• [WHAT THE EXERCISE ASKS]: The entries that follow include a run beginning at the line with "table I will link them together." and ending at the line with "Definition at line 20"; restate that run word for word and leave the rest out.

Saved data entries
※

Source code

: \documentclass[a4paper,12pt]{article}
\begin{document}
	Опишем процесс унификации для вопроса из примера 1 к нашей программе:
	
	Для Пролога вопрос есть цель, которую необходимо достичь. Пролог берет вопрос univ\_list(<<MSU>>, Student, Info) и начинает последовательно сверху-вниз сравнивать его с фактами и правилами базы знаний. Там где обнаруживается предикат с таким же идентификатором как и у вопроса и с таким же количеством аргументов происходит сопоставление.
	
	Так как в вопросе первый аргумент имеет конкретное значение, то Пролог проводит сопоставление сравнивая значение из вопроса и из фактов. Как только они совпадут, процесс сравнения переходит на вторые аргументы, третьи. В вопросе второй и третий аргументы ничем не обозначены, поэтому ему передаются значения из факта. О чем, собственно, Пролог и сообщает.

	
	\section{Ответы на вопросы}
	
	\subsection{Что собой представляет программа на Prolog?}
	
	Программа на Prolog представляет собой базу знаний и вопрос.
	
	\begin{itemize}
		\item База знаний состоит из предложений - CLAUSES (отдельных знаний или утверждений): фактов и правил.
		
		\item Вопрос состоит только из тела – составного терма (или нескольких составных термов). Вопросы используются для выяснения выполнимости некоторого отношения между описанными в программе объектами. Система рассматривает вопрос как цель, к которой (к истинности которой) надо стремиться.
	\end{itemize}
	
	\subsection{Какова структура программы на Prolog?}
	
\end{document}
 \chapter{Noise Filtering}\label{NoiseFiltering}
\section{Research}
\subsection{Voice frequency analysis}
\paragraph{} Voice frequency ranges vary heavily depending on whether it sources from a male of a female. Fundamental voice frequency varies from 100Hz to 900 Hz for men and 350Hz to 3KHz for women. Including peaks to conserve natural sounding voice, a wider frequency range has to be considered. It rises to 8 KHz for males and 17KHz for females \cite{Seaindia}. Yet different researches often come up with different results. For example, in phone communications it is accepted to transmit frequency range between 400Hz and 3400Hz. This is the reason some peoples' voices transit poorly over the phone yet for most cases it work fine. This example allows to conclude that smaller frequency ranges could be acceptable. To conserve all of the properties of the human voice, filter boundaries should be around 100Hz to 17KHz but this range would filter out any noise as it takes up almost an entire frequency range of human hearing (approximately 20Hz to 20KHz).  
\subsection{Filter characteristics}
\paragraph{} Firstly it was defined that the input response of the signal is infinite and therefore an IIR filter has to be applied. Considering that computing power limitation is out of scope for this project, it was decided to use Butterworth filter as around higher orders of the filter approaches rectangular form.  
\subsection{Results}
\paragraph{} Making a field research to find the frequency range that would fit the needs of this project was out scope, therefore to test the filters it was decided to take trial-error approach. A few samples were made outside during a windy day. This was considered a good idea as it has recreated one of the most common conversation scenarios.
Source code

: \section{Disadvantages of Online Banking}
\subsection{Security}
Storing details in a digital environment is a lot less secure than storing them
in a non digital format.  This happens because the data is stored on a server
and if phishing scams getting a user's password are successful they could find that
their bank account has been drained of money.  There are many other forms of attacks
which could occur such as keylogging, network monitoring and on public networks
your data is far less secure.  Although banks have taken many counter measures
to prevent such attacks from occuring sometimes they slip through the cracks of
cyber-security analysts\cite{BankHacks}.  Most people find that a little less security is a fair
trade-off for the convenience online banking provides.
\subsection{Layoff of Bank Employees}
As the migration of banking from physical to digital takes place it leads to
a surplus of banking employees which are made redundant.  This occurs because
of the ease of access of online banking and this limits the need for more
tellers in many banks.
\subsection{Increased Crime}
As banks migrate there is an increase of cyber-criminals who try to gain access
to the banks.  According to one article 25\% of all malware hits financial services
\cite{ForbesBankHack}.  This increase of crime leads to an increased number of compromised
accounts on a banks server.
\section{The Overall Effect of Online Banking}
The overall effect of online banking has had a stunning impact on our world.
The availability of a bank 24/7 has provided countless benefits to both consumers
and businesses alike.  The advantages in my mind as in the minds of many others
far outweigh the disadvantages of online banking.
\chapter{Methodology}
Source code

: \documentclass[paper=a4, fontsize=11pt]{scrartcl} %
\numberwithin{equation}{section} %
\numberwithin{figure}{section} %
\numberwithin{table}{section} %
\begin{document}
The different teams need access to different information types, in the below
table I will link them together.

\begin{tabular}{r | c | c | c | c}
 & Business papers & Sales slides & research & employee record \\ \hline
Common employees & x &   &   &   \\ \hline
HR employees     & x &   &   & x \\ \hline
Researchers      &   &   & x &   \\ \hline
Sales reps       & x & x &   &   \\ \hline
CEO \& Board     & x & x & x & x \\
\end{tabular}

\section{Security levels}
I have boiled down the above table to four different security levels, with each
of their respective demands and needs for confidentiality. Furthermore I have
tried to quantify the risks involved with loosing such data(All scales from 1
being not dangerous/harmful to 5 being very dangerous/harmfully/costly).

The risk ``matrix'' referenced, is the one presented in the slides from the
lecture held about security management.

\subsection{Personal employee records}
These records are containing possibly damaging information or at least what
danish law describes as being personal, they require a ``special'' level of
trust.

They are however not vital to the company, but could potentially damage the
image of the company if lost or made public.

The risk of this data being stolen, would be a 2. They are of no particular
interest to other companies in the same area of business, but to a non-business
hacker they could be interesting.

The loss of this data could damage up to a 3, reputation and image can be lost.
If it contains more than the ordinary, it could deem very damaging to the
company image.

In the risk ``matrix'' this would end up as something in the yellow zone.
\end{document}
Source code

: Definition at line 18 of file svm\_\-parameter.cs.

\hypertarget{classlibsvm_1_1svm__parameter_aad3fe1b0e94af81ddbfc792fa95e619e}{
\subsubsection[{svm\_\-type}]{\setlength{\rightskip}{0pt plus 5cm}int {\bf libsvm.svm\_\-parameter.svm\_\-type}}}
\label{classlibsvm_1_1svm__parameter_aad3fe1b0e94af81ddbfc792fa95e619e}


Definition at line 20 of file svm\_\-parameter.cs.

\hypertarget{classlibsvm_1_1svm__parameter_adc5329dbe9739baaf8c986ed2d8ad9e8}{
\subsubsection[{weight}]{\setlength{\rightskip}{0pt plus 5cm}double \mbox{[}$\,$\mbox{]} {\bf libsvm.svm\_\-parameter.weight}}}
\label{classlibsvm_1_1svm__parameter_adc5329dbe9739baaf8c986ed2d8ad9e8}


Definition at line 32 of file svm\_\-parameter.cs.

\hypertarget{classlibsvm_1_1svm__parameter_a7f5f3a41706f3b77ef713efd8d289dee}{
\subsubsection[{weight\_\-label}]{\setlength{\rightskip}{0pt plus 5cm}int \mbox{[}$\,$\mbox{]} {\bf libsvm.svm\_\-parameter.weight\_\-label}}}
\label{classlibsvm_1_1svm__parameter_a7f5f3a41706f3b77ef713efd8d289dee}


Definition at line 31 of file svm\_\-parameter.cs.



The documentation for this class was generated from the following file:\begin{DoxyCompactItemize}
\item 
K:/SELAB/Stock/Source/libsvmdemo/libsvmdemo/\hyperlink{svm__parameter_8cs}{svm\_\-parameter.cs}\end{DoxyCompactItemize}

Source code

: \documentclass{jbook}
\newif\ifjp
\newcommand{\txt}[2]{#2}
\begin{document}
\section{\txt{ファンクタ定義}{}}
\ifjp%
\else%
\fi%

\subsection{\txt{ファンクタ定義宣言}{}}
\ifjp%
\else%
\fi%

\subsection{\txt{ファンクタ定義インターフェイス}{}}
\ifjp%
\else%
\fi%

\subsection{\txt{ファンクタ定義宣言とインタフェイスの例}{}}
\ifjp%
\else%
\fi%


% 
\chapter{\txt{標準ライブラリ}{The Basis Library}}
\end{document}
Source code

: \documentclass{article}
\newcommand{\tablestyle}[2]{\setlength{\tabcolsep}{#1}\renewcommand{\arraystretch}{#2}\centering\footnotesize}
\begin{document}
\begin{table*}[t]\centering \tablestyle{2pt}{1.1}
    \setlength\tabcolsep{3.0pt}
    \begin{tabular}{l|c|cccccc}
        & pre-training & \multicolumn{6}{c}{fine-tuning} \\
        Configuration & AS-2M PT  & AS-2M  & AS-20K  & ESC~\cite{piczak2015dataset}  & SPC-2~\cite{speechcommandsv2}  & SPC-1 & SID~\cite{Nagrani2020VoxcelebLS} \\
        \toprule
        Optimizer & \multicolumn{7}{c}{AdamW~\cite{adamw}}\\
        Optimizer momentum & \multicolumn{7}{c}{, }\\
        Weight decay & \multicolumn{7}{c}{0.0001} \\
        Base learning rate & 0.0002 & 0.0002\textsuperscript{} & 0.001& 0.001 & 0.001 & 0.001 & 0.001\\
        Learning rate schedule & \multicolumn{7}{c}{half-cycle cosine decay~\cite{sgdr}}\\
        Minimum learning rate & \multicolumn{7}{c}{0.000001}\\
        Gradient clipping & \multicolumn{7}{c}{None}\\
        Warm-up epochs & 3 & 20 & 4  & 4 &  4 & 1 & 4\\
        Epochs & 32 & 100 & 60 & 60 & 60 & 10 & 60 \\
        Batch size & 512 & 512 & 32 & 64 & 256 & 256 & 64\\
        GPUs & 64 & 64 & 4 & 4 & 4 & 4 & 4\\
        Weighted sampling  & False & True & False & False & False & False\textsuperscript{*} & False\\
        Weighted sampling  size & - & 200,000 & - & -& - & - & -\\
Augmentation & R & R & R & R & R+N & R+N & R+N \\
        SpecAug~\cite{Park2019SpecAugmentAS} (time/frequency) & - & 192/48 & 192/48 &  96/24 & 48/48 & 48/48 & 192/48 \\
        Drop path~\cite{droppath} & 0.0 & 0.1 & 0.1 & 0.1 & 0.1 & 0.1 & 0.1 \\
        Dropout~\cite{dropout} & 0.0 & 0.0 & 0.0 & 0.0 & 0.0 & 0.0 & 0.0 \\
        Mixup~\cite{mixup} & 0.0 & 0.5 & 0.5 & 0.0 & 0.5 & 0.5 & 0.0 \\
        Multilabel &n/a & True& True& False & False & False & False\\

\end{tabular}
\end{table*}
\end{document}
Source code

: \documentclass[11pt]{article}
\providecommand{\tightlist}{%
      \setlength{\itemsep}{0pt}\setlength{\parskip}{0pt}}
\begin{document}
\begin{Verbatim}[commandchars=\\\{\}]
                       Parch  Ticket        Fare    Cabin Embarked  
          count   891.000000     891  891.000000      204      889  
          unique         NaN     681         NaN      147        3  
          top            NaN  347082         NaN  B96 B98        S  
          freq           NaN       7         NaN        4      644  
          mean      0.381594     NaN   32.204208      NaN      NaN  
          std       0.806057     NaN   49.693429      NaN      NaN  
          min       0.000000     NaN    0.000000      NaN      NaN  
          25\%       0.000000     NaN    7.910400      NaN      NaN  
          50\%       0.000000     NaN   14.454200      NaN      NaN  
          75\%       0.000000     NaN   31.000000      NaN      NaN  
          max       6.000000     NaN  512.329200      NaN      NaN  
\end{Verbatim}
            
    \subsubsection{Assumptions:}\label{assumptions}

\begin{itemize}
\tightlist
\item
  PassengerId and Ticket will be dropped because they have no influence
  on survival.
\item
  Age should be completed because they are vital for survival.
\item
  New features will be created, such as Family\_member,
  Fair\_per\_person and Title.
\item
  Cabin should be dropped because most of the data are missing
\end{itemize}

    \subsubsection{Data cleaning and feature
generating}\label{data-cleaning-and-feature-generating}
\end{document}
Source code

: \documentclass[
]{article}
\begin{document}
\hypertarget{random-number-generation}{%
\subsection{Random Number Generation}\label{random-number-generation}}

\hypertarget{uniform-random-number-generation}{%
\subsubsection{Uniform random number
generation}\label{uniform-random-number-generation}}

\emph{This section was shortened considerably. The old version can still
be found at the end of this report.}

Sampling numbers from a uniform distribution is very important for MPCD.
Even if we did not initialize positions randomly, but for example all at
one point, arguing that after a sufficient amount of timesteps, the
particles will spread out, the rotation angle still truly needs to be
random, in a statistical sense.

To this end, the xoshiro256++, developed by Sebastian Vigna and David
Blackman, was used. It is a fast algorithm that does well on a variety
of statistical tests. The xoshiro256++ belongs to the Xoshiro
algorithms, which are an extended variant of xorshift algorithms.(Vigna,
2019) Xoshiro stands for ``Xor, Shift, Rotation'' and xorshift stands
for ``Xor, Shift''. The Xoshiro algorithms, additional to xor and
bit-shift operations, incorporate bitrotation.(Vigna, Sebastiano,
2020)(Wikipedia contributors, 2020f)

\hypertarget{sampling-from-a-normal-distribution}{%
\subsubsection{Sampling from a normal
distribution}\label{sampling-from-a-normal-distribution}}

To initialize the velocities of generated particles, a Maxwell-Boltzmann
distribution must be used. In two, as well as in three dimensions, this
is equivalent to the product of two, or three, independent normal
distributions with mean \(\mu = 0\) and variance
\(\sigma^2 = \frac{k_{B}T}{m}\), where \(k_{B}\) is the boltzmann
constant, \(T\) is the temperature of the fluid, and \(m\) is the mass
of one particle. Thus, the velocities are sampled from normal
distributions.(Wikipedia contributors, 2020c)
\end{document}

※

• [RESULT OF THIS TASK]:
table I will link them together.

\begin{tabular}{r | c | c | c | c}
 & Business papers & Sales slides & research & employee record \\ \hline
Common employees & x &   &   &   \\ \hline
HR employees     & x &   &   & x \\ \hline
Researchers      &   &   & x &   \\ \hline
Sales reps       & x & x &   &   \\ \hline
CEO \& Board     & x & x & x & x \\
\end{tabular}

\section{Security levels}
I have boiled down the above table to four different security levels, with each
of their respective demands and needs for confidentiality. Furthermore I have
tried to quantify the risks involved with loosing such data(All scales from 1
being not dangerous/harmful to 5 being very dangerous/harmfully/costly).

The risk ``matrix'' referenced, is the one presented in the slides from the
lecture held about security management.

\subsection{Personal employee records}
These records are containing possibly damaging information or at least what
danish law describes as being personal, they require a ``special'' level of
trust.

They are however not vital to the company, but could potentially damage the
image of the company if lost or made public.

The risk of this data being stolen, would be a 2. They are of no particular
interest to other companies in the same area of business, but to a non-business
hacker they could be interesting.

The loss of this data could damage up to a 3, reputation and image can be lost.
If it contains more than the ordinary, it could deem very damaging to the
company image.

In the risk ``matrix'' this would end up as something in the yellow zone.
\end{document}
Source code

: Definition at line 18 of file svm\_\-parameter.cs.

\hypertarget{classlibsvm_1_1svm__parameter_aad3fe1b0e94af81ddbfc792fa95e619e}{
\subsubsection[{svm\_\-type}]{\setlength{\rightskip}{0pt plus 5cm}int {\bf libsvm.svm\_\-parameter.svm\_\-type}}}
\label{classlibsvm_1_1svm__parameter_aad3fe1b0e94af81ddbfc792fa95e619e}


Definition at line 20 of file svm\_\-parameter.cs.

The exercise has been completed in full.